Without the pictures, can you quote each line below exactly?

──────── RECORDED DATA ────────

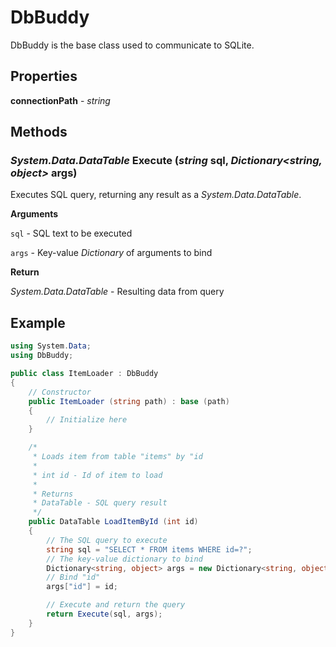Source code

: # DbBuddy

DbBuddy is the base class used to communicate to SQLite.

## Properties

**connectionPath** - *string*


## Methods

### *System.Data.DataTable* **Execute** (*string* sql, *Dictionary<string, object>* args)

Executes SQL query, returning any result as a *System.Data.DataTable*.

**Arguments**

 `sql` - SQL text to be executed
 
 `args` - Key-value *Dictionary* of arguments to bind
  
**Return**

*System.Data.DataTable* - Resulting data from query

## Example

```cs
using System.Data;
using DbBuddy;

public class ItemLoader : DbBuddy
{
    // Constructor
    public ItemLoader (string path) : base (path)
    {
        // Initialize here
    }

    /*
     * Loads item from table "items" by "id
     *
     * int id - Id of item to load
     *
     * Returns
     * DataTable - SQL query result
     */
    public DataTable LoadItemById (int id)
    {
        // The SQL query to execute
        string sql = "SELECT * FROM items WHERE id=?";
        // The key-value dictionary to bind
        Dictionary<string, object> args = new Dictionary<string, object>();
        // Bind "id"
        args["id"] = id;

        // Execute and return the query
        return Execute(sql, args);
    }
}

```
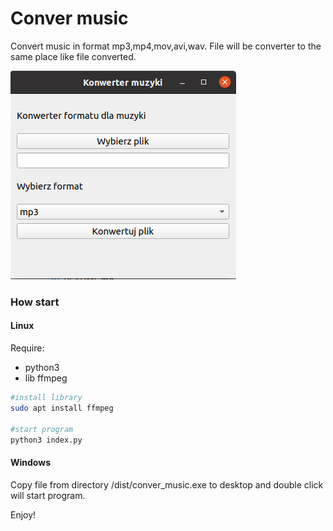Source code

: # Conver music

Convert music in format mp3,mp4,mov,avi,wav.
File will be converter to the same place like file converted.

![obraz](https://github.com/dsamsoniuk/music_convert/blob/main/screen.png)

### How start

#### Linux

Require:
* python3
* lib ffmpeg

```bash
#install library
sudo apt install ffmpeg

#start program
python3 index.py
```

#### Windows
Copy file from directory /dist/conver_music.exe to desktop and double click will start program.

Enjoy!


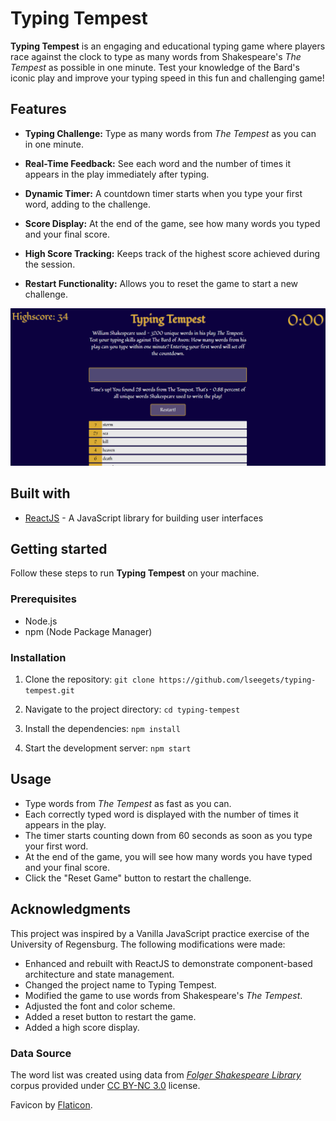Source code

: # Typing Tempest

**Typing Tempest** is an engaging and educational typing game where players race against the clock to type as many words from Shakespeare's *The Tempest* as possible in one minute. Test your knowledge of the Bard's iconic play and improve your typing speed in this fun and challenging game!

## Features
* **Typing Challenge:** Type as many words from *The Tempest* as you can in one minute.

* **Real-Time Feedback:** See each word and the number of times it appears in the play immediately after typing.

* **Dynamic Timer:** A countdown timer starts when you type your first word, adding to the challenge.

* **Score Display:** At the end of the game, see how many words you typed and your final score.

* **High Score Tracking:** Keeps track of the highest score achieved during the session.

* **Restart Functionality:** Allows you to reset the game to start a new challenge.

![](public/screenshot.PNG)

## Built with
* [ReactJS](https://react.dev/) - A JavaScript library for building user interfaces

## Getting started

Follow these steps to run **Typing Tempest** on your machine.

### Prerequisites

* Node.js
* npm (Node Package Manager)

### Installation

1. Clone the repository:
```git clone https://github.com/lseegets/typing-tempest.git```

2. Navigate to the project directory:
```cd typing-tempest```

3. Install the dependencies:
`npm install`

4. Start the development server:
`npm start`

## Usage
* Type words from *The Tempest* as fast as you can.
* Each correctly typed word is displayed with the number of times it appears in the play.
* The timer starts counting down from 60 seconds as soon as you type your first word.
* At the end of the game, you will see how many words you have typed and your final score.
* Click the "Reset Game" button to restart the challenge.

## Acknowledgments

This project was inspired by a Vanilla JavaScript practice exercise of the University of Regensburg. The following modifications were made:

* Enhanced and rebuilt with ReactJS to demonstrate component-based architecture and state management.
* Changed the project name to Typing Tempest.
* Modified the game to use words from Shakespeare's *The Tempest*.
* Adjusted the font and color scheme.
* Added a reset button to restart the game.
* Added a high score display.


### Data Source

The word list was created using data from [*Folger Shakespeare Library*](https://shakespeare.folger.edu/download/) corpus provided under [CC BY-NC 3.0](https://creativecommons.org/licenses/by-nc/3.0/deed.en_US) license.

Favicon by [Flaticon](https://www.flaticon.com/free-icons/manuscript).
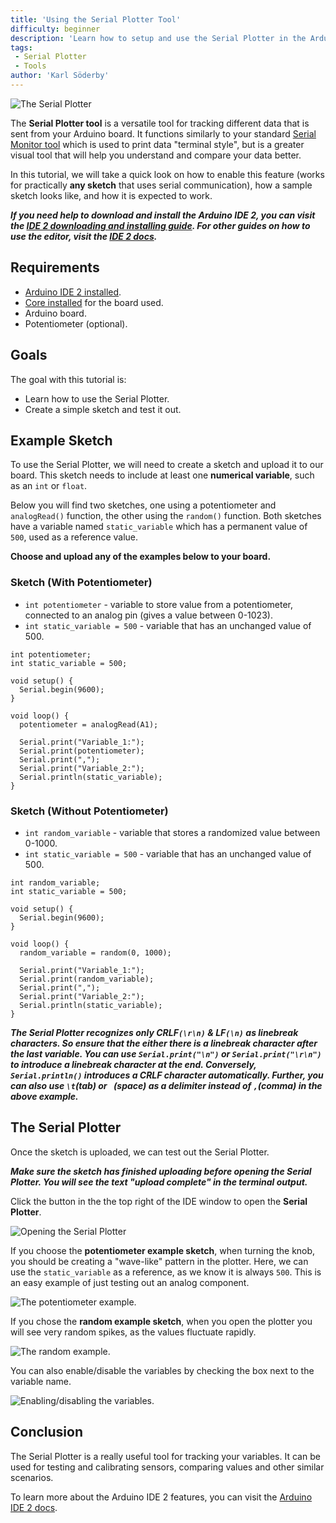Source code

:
 ```yaml
---
title: 'Using the Serial Plotter Tool'
difficulty: beginner
description: 'Learn how to setup and use the Serial Plotter in the Arduino IDE 2.'
tags:
 - Serial Plotter
 - Tools
author: 'Karl Söderby'
---
```


![The Serial Plotter](assets/hero.png)

The **Serial Plotter tool** is a versatile tool for tracking different data that is sent from your Arduino board. It functions similarly to your standard [Serial Monitor tool](/software/ide-v2/tutorials/ide-v2-serial-monitor) which is used to print data "terminal style", but is a greater visual tool that will help you understand and compare your data better.

In this tutorial, we will take a quick look on how to enable this feature (works for practically **any sketch** that uses serial communication), how a sample sketch looks like, and how it is expected to work.

***If you need help to download and install the Arduino IDE 2, you can visit the [IDE 2 downloading and installing guide](/software/ide-v2/tutorials/getting-started/ide-v2-downloading-and-installing). For other guides on how to use the editor, visit the [IDE 2 docs](/software/ide-v2).***

## Requirements

- [Arduino IDE 2 installed](https://www.arduino.cc/en/software).
- [Core installed](/software/ide-v2/tutorials/ide-v2-board-manager) for the board used.
- Arduino board.
- Potentiometer (optional).

## Goals

The goal with this tutorial is:

- Learn how to use the Serial Plotter.
- Create a simple sketch and test it out.

## Example Sketch

To use the Serial Plotter, we will need to create a sketch and upload it to our board. This sketch needs to include at least one **numerical variable**, such as an `int` or `float`. 

Below you will find two sketches, one using a potentiometer and `analogRead()` function, the other using the `random()` function. Both sketches have a variable named `static_variable` which has a permanent value of `500`, used as a reference value.

**Choose and upload any of the examples below to your board.**

### Sketch (With Potentiometer)

- `int potentiometer` - variable to store value from a potentiometer, connected to an analog pin (gives a value between 0-1023). 
- `int static_variable = 500` -  variable that has an unchanged value of 500.

```arduino
int potentiometer;
int static_variable = 500;

void setup() {
  Serial.begin(9600);
}

void loop() {
  potentiometer = analogRead(A1);

  Serial.print("Variable_1:");
  Serial.print(potentiometer);
  Serial.print(",");
  Serial.print("Variable_2:");
  Serial.println(static_variable);
}
```

### Sketch (Without Potentiometer)

- `int random_variable` - variable that stores a randomized value between 0-1000. 
- `int static_variable = 500` -  variable that has an unchanged value of 500.

```arduino
int random_variable;
int static_variable = 500;

void setup() {
  Serial.begin(9600);
}

void loop() {
  random_variable = random(0, 1000);

  Serial.print("Variable_1:");
  Serial.print(random_variable);
  Serial.print(",");
  Serial.print("Variable_2:");
  Serial.println(static_variable);
}
```
***The Serial Plotter recognizes only CRLF`(\r\n)` & LF`(\n)` as linebreak characters. So ensure that the either there is a linebreak character after the last variable. You can use `Serial.print("\n")` or `Serial.print("\r\n")` to introduce a linebreak character at the end. Conversely, `Serial.println()` introduces a CRLF character automatically. Further, you can also use `\t`(tab) or ` `(space) as a delimiter instead of `,`(comma) in the above example.***

## The Serial Plotter

Once the sketch is uploaded, we can test out the Serial Plotter.

***Make sure the sketch has finished uploading before opening the Serial Plotter. You will see the text "upload complete" in the terminal output.***

Click the button in the the top right of the IDE window to open the **Serial Plotter**.

![Opening the Serial Plotter](assets/serial-plotter-open.png)

If you choose the **potentiometer example sketch**, when turning the knob, you should be creating a "wave-like" pattern in the plotter. Here, we can use the `static_variable` as a reference, as we know it is always `500`. This is an easy example of just testing out an analog component.

![The potentiometer example.](assets/potentiometer_plotter.gif)

If you chose the **random example sketch**, when you open the plotter you will see very random spikes, as the values fluctuate rapidly. 

![The random example.](assets/random_plotter.gif)

You can also enable/disable the variables by checking the box next to the variable name.

![Enabling/disabling the variables.](assets/enabledisable_plotter.gif)

## Conclusion

The Serial Plotter is a really useful tool for tracking your variables. It can be used for testing and calibrating sensors, comparing values and other similar scenarios.

To learn more about the Arduino IDE 2 features, you can visit the [Arduino IDE 2 docs](/software/ide-v2).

────────

» RESULT FOR THIS TASK:
Source code

: # DbBuddy

DbBuddy is the base class used to communicate to SQLite.

## Properties

**connectionPath** - *string*


## Methods

### *System.Data.DataTable* **Execute** (*string* sql, *Dictionary<string, object>* args)

Executes SQL query, returning any result as a *System.Data.DataTable*.

**Arguments**

 `sql` - SQL text to be executed
 
 `args` - Key-value *Dictionary* of arguments to bind
  
**Return**

*System.Data.DataTable* - Resulting data from query

## Example

```cs
using System.Data;
using DbBuddy;

public class ItemLoader : DbBuddy
{
    // Constructor
    public ItemLoader (string path) : base (path)
    {
        // Initialize here
    }

    /*
     * Loads item from table "items" by "id
     *
     * int id - Id of item to load
     *
     * Returns
     * DataTable - SQL query result
     */
    public DataTable LoadItemById (int id)
    {
        // The SQL query to execute
        string sql = "SELECT * FROM items WHERE id=?";
        // The key-value dictionary to bind
        Dictionary<string, object> args = new Dictionary<string, object>();
        // Bind "id"
        args["id"] = id;

        // Execute and return the query
        return Execute(sql, args);
    }
}

```
Source code

: # Conver music

Convert music in format mp3,mp4,mov,avi,wav.
File will be converter to the same place like file converted.

![obraz](https://github.com/dsamsoniuk/music_convert/blob/main/screen.png)

### How start

#### Linux

Require:
* python3
* lib ffmpeg

```bash
#install library
sudo apt install ffmpeg

#start program
python3 index.py
```

#### Windows
Copy file from directory /dist/conver_music.exe to desktop and double click will start program.

Enjoy!


Source code

: # Typing Tempest

**Typing Tempest** is an engaging and educational typing game where players race against the clock to type as many words from Shakespeare's *The Tempest* as possible in one minute. Test your knowledge of the Bard's iconic play and improve your typing speed in this fun and challenging game!

## Features
* **Typing Challenge:** Type as many words from *The Tempest* as you can in one minute.

* **Real-Time Feedback:** See each word and the number of times it appears in the play immediately after typing.

* **Dynamic Timer:** A countdown timer starts when you type your first word, adding to the challenge.

* **Score Display:** At the end of the game, see how many words you typed and your final score.

* **High Score Tracking:** Keeps track of the highest score achieved during the session.

* **Restart Functionality:** Allows you to reset the game to start a new challenge.

![](public/screenshot.PNG)

## Built with
* [ReactJS](https://react.dev/) - A JavaScript library for building user interfaces

## Getting started

Follow these steps to run **Typing Tempest** on your machine.

### Prerequisites

* Node.js
* npm (Node Package Manager)

### Installation

1. Clone the repository:
```git clone https://github.com/lseegets/typing-tempest.git```

2. Navigate to the project directory:
```cd typing-tempest```

3. Install the dependencies:
`npm install`

4. Start the development server:
`npm start`

## Usage
* Type words from *The Tempest* as fast as you can.
* Each correctly typed word is displayed with the number of times it appears in the play.
* The timer starts counting down from 60 seconds as soon as you type your first word.
* At the end of the game, you will see how many words you have typed and your final score.
* Click the "Reset Game" button to restart the challenge.

## Acknowledgments

This project was inspired by a Vanilla JavaScript practice exercise of the University of Regensburg. The following modifications were made:

* Enhanced and rebuilt with ReactJS to demonstrate component-based architecture and state management.
* Changed the project name to Typing Tempest.
* Modified the game to use words from Shakespeare's *The Tempest*.
* Adjusted the font and color scheme.
* Added a reset button to restart the game.
* Added a high score display.


### Data Source

The word list was created using data from [*Folger Shakespeare Library*](https://shakespeare.folger.edu/download/) corpus provided under [CC BY-NC 3.0](https://creativecommons.org/licenses/by-nc/3.0/deed.en_US) license.

Favicon by [Flaticon](https://www.flaticon.com/free-icons/manuscript).
Source code

:
 ```yaml
---
title: 'Using the Serial Plotter Tool'
difficulty: beginner
description: 'Learn how to setup and use the Serial Plotter in the Arduino IDE 2.'
tags:
 - Serial Plotter
 - Tools
author: 'Karl Söderby'
---
```


![The Serial Plotter](assets/hero.png)

The **Serial Plotter tool** is a versatile tool for tracking different data that is sent from your Arduino board. It functions similarly to your standard [Serial Monitor tool](/software/ide-v2/tutorials/ide-v2-serial-monitor) which is used to print data "terminal style", but is a greater visual tool that will help you understand and compare your data better.

In this tutorial, we will take a quick look on how to enable this feature (works for practically **any sketch** that uses serial communication), how a sample sketch looks like, and how it is expected to work.

***If you need help to download and install the Arduino IDE 2, you can visit the [IDE 2 downloading and installing guide](/software/ide-v2/tutorials/getting-started/ide-v2-downloading-and-installing). For other guides on how to use the editor, visit the [IDE 2 docs](/software/ide-v2).***

## Requirements

- [Arduino IDE 2 installed](https://www.arduino.cc/en/software).
- [Core installed](/software/ide-v2/tutorials/ide-v2-board-manager) for the board used.
- Arduino board.
- Potentiometer (optional).

## Goals

The goal with this tutorial is:

- Learn how to use the Serial Plotter.
- Create a simple sketch and test it out.

## Example Sketch

To use the Serial Plotter, we will need to create a sketch and upload it to our board. This sketch needs to include at least one **numerical variable**, such as an `int` or `float`. 

Below you will find two sketches, one using a potentiometer and `analogRead()` function, the other using the `random()` function. Both sketches have a variable named `static_variable` which has a permanent value of `500`, used as a reference value.

**Choose and upload any of the examples below to your board.**

### Sketch (With Potentiometer)

- `int potentiometer` - variable to store value from a potentiometer, connected to an analog pin (gives a value between 0-1023). 
- `int static_variable = 500` -  variable that has an unchanged value of 500.

```arduino
int potentiometer;
int static_variable = 500;

void setup() {
  Serial.begin(9600);
}

void loop() {
  potentiometer = analogRead(A1);

  Serial.print("Variable_1:");
  Serial.print(potentiometer);
  Serial.print(",");
  Serial.print("Variable_2:");
  Serial.println(static_variable);
}
```

### Sketch (Without Potentiometer)

- `int random_variable` - variable that stores a randomized value between 0-1000. 
- `int static_variable = 500` -  variable that has an unchanged value of 500.

```arduino
int random_variable;
int static_variable = 500;

void setup() {
  Serial.begin(9600);
}

void loop() {
  random_variable = random(0, 1000);

  Serial.print("Variable_1:");
  Serial.print(random_variable);
  Serial.print(",");
  Serial.print("Variable_2:");
  Serial.println(static_variable);
}
```
***The Serial Plotter recognizes only CRLF`(\r\n)` & LF`(\n)` as linebreak characters. So ensure that the either there is a linebreak character after the last variable. You can use `Serial.print("\n")` or `Serial.print("\r\n")` to introduce a linebreak character at the end. Conversely, `Serial.println()` introduces a CRLF character automatically. Further, you can also use `\t`(tab) or ` `(space) as a delimiter instead of `,`(comma) in the above example.***

## The Serial Plotter

Once the sketch is uploaded, we can test out the Serial Plotter.

***Make sure the sketch has finished uploading before opening the Serial Plotter. You will see the text "upload complete" in the terminal output.***

Click the button in the the top right of the IDE window to open the **Serial Plotter**.

![Opening the Serial Plotter](assets/serial-plotter-open.png)

If you choose the **potentiometer example sketch**, when turning the knob, you should be creating a "wave-like" pattern in the plotter. Here, we can use the `static_variable` as a reference, as we know it is always `500`. This is an easy example of just testing out an analog component.

![The potentiometer example.](assets/potentiometer_plotter.gif)

If you chose the **random example sketch**, when you open the plotter you will see very random spikes, as the values fluctuate rapidly. 

![The random example.](assets/random_plotter.gif)

You can also enable/disable the variables by checking the box next to the variable name.

![Enabling/disabling the variables.](assets/enabledisable_plotter.gif)

## Conclusion

The Serial Plotter is a really useful tool for tracking your variables. It can be used for testing and calibrating sensors, comparing values and other similar scenarios.

To learn more about the Arduino IDE 2 features, you can visit the [Arduino IDE 2 docs](/software/ide-v2).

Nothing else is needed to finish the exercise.